Nair Rajesh, Rost Burkhard
CUBIC, Department of Biochemistry and Molecular Biophysics, Columbia University, 650 West 168th Street BB217, New York, NY 10032, USA.
Bioinformatics. 2002;18 Suppl 1:S78-86. doi: 10.1093/bioinformatics/18.suppl_1.s78.
The SWISS-PROT sequence database contains keywords of functional annotations for many proteins. In contrast, information about the sub-cellular localization is available for only a few proteins. Experts can often infer localization from keywords describing protein function. We developed LOCkey, a fully automated method for lexical analysis of SWISS-PROT keywords that assigns sub-cellular localization. With the rapid growth in sequence data, the biochemical characterisation of sequences has been falling behind. Our method may be a useful tool for supplementing functional information already automatically available.

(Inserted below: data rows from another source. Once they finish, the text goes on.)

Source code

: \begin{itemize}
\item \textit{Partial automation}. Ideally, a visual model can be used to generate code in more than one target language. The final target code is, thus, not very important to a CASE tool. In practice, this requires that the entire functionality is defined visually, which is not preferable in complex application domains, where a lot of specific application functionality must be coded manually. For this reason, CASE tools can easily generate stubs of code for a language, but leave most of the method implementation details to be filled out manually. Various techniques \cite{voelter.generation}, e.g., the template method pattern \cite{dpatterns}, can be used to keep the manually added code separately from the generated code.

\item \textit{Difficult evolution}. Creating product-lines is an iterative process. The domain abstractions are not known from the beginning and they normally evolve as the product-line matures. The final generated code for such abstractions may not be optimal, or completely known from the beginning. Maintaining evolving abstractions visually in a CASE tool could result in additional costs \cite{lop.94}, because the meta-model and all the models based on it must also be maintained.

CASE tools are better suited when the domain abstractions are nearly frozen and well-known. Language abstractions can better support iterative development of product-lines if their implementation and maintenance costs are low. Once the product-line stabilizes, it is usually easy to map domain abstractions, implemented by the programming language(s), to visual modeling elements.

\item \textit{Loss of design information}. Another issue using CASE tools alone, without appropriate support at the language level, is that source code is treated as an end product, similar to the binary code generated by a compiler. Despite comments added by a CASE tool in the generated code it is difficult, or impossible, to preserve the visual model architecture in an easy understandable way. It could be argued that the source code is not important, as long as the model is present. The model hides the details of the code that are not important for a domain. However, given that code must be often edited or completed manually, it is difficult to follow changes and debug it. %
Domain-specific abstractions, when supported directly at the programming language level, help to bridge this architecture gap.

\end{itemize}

The method reached a level of more than 82% accuracy in a full cross-validation test. Due to a lack of functional annotations, we could infer localization for fewer than half of all proteins in SWISS-PROT. We applied LOCkey to annotate five entirely sequenced proteomes, namely Saccharomyces cerevisiae (yeast), Caenorhabditis elegans (worm), Drosophila melanogaster (fly), Arabidopsis thaliana (plant) and a subset of all human proteins. LOCkey found about 8000 new annotations of sub-cellular localization for these eukaryotes.
SWISS-PROT序列数据库包含许多蛋白质的功能注释关键词。相比之下,只有少数蛋白质具有亚细胞定位信息。专家通常可以从描述蛋白质功能的关键词中推断出定位。我们开发了LOCkey,这是一种用于对SWISS-PROT关键词进行词汇分析以分配亚细胞定位的全自动方法。随着序列数据的快速增长,序列的生化表征已经落后。我们的方法可能是补充已自动获得的功能信息的有用工具。
在全交叉验证测试中,该方法的准确率达到了82%以上。由于缺乏功能注释,我们只能推断出SWISS-PROT中不到一半蛋白质的定位。我们应用LOCkey对五个完全测序的蛋白质组进行注释,即酿酒酵母(酵母)、秀丽隐杆线虫(线虫)、黑腹果蝇(果蝇)、拟南芥(植物)以及所有人类蛋白质的一个子集。LOCkey为这些真核生物发现了约8000个新的亚细胞定位注释。